The impending change, which has no official date for being implemented, was first spotted by the X Updates Radar account. It noted that new text was added to the website describing a "small annual fee" that new accounts would be required to pay before they're able to post, like, bookmark, or reply — or essentially, every feature short of simply viewing content on the platform.
Responding to speculation about the text update, Musk confirmed the plan.
"Unfortunately, a small fee for new user write access is the only way to curb the relentless onslaught of bots," Musk wrote. "Current AI (and troll farms) can pass 'are you a bot' with ease."
Temporary Troubles
This would mark a significant shift for a social media platform that has historically been free to use.
Musk says that he's pursuing the idea to cull bots, which no one can deny are a huge problem. But charging new users is surely an overreach, receiving pushback even among Musk's core followers. Replying to some of that dissent, Musk later clarified that new accounts would eventually be able to post for free after three months, presumably after they'd already paid for that period.

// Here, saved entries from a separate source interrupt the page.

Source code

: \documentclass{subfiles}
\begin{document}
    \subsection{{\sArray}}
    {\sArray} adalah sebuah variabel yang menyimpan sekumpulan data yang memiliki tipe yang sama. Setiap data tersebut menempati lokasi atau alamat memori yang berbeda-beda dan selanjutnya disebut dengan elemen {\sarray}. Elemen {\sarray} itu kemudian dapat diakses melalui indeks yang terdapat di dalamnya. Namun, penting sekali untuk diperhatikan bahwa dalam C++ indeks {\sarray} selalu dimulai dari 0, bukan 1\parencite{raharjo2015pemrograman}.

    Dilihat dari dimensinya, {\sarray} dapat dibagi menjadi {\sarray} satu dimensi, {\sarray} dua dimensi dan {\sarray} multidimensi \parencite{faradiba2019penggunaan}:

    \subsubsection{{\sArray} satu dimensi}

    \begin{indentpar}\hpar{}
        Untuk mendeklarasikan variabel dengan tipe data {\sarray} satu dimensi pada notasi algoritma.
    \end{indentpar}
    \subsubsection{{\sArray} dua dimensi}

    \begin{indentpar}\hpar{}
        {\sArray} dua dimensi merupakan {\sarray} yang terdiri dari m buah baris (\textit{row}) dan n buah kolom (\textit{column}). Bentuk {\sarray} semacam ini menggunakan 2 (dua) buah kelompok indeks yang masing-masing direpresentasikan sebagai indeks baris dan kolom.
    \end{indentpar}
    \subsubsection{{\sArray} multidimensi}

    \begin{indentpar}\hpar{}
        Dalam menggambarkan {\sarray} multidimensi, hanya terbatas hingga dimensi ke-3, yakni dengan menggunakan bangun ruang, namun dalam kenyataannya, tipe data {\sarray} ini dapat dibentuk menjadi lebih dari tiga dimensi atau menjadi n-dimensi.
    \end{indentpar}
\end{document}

It's unclear how much the fee will be. It also doesn't explain why the updated text describes an "annual fee" when Musk claims that it will only be required for several months. Perhaps he decided to walk back the plan on the spot, as he's done in the past.
"This is only for new users," he reiterated.
Squeezing Money
Paying to use X is an idea that Musk has been floating for years now. In October, it got a limited test in the Philippines and New Zealand, where X charged new users a $1 monthly fee to use the platform's main features.
Most notoriously, in November 2022 Musk repurposed the site's verification program, which granted users the blue checkmark — which had previously indicated that someone really was who they were claiming to be — into a paid $8 monthly subscription for X Premium, then called Twitter Blue. With anyone willing to pay now able to flaunt a checkmark, it immediately led to an influx of impersonators and misinformation.
Nevertheless, it seems that Musk's war on bots and spammers is about to turn a new corner, for better or worse. Given that the site has already been hemorrhaging users and advertisers (though X claims otherwise), we'd guess it's for the worse.